▸ **Your goal**: Could you return all of the data exactly as given?

=== Begin Enclosure ===

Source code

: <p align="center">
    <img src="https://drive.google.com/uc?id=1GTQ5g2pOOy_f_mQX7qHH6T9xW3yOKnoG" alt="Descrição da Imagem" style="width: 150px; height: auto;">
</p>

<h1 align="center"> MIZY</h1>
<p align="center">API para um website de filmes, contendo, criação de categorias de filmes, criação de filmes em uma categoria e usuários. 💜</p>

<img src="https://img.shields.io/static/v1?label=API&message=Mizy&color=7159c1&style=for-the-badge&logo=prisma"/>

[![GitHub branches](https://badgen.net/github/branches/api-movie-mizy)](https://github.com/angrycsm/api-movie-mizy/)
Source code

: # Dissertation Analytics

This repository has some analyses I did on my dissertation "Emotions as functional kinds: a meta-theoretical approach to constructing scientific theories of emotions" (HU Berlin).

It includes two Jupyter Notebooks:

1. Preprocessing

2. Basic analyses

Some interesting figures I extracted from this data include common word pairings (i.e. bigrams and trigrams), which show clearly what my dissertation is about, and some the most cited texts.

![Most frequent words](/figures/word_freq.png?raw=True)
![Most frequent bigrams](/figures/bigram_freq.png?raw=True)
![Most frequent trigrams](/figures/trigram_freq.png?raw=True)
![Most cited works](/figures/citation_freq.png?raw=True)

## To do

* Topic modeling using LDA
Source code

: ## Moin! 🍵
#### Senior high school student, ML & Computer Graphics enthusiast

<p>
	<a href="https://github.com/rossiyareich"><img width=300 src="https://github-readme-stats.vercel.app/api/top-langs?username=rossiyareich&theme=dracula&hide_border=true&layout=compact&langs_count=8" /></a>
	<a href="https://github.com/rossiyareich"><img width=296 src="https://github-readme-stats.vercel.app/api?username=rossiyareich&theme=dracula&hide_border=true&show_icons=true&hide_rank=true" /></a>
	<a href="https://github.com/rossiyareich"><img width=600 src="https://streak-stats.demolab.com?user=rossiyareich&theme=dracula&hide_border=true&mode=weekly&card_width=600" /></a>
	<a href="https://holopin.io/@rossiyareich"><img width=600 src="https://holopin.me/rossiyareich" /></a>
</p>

=== End Enclosure ===

▸ **Output**:
Source code

: <p align="center">
    <img src="https://drive.google.com/uc?id=1GTQ5g2pOOy_f_mQX7qHH6T9xW3yOKnoG" alt="Descrição da Imagem" style="width: 150px; height: auto;">
</p>

<h1 align="center"> MIZY</h1>
<p align="center">API para um website de filmes, contendo, criação de categorias de filmes, criação de filmes em uma categoria e usuários. 💜</p>

<img src="https://img.shields.io/static/v1?label=API&message=Mizy&color=7159c1&style=for-the-badge&logo=prisma"/>

[![GitHub branches](https://badgen.net/github/branches/api-movie-mizy)](https://github.com/angrycsm/api-movie-mizy/)
Source code

: # Dissertation Analytics

This repository has some analyses I did on my dissertation "Emotions as functional kinds: a meta-theoretical approach to constructing scientific theories of emotions" (HU Berlin).

It includes two Jupyter Notebooks:

1. Preprocessing

2. Basic analyses

Some interesting figures I extracted from this data include common word pairings (i.e. bigrams and trigrams), which show clearly what my dissertation is about, and some the most cited texts.

![Most frequent words](/figures/word_freq.png?raw=True)
![Most frequent bigrams](/figures/bigram_freq.png?raw=True)
![Most frequent trigrams](/figures/trigram_freq.png?raw=True)
![Most cited works](/figures/citation_freq.png?raw=True)

## To do

* Topic modeling using LDA
Source code

: ## Moin! 🍵
#### Senior high school student, ML & Computer Graphics enthusiast

<p>
	<a href="https://github.com/rossiyareich"><img width=300 src="https://github-readme-stats.vercel.app/api/top-langs?username=rossiyareich&theme=dracula&hide_border=true&layout=compact&langs_count=8" /></a>
	<a href="https://github.com/rossiyareich"><img width=296 src="https://github-readme-stats.vercel.app/api?username=rossiyareich&theme=dracula&hide_border=true&show_icons=true&hide_rank=true" /></a>
	<a href="https://github.com/rossiyareich"><img width=600 src="https://streak-stats.demolab.com?user=rossiyareich&theme=dracula&hide_border=true&mode=weekly&card_width=600" /></a>
	<a href="https://holopin.io/@rossiyareich"><img width=600 src="https://holopin.me/rossiyareich" /></a>
</p>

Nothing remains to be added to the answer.